- [WHAT THE TASK ASKS]
Whenever the word "each" turns up in a line of the data below, copy that line.

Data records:
=== Section Start ===
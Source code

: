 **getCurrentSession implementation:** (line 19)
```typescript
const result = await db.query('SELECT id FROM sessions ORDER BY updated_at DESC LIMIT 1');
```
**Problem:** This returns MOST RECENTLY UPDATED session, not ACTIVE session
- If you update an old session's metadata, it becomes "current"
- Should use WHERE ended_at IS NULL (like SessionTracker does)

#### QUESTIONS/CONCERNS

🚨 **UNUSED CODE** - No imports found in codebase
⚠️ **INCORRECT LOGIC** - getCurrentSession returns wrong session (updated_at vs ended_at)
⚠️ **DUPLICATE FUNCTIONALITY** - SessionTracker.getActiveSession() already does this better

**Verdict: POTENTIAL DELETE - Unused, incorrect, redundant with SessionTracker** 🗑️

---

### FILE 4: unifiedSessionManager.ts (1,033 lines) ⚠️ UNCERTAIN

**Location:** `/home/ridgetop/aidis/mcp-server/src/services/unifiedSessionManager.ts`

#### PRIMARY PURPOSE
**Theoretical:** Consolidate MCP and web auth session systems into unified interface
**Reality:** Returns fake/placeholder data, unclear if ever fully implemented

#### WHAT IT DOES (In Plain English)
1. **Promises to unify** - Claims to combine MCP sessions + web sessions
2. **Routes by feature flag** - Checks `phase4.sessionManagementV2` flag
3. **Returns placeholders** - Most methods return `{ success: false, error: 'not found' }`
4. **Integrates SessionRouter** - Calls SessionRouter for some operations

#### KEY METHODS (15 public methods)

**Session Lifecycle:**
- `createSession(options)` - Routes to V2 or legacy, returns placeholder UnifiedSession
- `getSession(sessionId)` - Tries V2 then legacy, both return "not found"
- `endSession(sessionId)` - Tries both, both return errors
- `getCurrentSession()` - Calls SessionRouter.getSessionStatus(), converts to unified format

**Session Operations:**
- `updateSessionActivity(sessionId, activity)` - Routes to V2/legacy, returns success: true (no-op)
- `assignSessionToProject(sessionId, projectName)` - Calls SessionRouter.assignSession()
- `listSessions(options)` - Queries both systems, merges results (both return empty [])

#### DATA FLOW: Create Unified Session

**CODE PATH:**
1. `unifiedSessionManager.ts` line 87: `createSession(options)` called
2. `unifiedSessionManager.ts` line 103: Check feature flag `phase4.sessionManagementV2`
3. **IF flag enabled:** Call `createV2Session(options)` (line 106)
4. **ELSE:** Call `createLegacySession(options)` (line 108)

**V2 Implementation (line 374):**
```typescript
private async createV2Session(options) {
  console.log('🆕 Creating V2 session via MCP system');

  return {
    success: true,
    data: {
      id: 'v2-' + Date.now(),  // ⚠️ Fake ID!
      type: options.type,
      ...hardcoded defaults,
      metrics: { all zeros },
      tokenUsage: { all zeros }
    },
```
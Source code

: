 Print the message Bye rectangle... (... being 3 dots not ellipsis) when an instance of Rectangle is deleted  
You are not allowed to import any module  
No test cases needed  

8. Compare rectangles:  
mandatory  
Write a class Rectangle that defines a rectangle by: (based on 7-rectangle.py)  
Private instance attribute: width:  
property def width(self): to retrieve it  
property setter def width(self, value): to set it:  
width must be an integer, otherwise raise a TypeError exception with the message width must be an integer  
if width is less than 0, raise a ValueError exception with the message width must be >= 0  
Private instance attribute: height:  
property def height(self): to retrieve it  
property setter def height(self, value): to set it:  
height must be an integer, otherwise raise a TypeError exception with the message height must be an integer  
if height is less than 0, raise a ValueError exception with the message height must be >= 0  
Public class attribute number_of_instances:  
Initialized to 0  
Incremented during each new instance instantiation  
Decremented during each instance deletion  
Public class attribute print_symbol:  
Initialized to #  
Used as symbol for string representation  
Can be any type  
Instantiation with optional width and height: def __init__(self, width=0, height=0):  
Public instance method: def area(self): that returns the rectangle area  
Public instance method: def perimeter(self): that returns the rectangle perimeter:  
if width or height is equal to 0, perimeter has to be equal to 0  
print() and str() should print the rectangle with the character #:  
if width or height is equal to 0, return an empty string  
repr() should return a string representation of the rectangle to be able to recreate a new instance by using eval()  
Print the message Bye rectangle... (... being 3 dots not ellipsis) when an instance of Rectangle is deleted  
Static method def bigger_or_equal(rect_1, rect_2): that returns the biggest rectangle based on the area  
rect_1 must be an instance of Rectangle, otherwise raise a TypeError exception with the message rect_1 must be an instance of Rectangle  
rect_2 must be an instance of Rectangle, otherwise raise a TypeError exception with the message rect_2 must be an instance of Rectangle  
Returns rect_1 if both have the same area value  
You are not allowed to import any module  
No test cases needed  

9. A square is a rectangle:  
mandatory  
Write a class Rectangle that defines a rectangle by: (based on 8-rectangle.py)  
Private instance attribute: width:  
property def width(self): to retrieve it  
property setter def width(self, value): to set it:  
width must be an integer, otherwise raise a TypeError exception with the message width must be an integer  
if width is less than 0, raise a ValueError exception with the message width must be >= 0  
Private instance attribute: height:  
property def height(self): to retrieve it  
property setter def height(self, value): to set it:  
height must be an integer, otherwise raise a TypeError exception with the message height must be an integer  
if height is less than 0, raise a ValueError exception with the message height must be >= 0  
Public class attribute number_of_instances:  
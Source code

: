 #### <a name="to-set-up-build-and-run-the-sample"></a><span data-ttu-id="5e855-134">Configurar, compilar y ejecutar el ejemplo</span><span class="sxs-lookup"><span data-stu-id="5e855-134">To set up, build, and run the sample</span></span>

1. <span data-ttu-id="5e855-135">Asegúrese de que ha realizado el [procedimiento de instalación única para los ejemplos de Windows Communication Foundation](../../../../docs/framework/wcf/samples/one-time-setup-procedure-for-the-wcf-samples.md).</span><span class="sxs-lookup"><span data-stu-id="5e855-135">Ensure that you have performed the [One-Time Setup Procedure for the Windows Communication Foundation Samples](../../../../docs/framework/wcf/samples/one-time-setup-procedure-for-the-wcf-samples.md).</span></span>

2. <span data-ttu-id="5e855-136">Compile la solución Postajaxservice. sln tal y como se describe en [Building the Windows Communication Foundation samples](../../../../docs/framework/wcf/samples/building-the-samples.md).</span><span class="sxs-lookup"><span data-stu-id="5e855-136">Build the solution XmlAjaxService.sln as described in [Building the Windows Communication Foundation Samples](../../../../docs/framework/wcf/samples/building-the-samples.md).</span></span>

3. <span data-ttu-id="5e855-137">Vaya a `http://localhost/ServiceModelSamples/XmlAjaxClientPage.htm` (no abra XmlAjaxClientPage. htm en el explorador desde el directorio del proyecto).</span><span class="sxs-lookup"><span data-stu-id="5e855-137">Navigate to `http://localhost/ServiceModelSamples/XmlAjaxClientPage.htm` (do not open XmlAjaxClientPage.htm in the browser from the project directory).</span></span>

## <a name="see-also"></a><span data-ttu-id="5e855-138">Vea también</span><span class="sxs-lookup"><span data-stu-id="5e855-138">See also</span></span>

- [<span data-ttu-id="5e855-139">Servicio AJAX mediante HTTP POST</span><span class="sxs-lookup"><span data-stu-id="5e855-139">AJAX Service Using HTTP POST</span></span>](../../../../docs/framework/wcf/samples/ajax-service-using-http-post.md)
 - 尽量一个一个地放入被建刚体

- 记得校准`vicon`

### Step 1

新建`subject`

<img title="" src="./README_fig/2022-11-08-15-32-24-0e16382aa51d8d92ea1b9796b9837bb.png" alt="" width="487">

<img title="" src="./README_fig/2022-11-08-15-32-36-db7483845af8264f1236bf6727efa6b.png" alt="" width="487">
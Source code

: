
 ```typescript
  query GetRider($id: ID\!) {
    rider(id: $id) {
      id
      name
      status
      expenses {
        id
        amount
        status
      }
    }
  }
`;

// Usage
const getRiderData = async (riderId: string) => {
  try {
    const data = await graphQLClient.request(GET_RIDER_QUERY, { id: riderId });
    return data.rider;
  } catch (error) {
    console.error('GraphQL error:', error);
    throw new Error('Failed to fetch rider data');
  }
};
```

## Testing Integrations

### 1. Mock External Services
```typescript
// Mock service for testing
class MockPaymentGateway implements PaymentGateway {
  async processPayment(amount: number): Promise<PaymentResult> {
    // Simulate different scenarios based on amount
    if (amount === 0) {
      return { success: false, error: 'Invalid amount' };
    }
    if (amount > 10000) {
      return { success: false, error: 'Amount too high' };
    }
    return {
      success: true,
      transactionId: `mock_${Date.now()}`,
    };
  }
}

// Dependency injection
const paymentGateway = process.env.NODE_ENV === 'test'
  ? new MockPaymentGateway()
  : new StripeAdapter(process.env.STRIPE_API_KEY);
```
=== Section End ===
- [TASK RESPONSE]
Incremented during each new instance instantiation  
Decremented during each instance deletion  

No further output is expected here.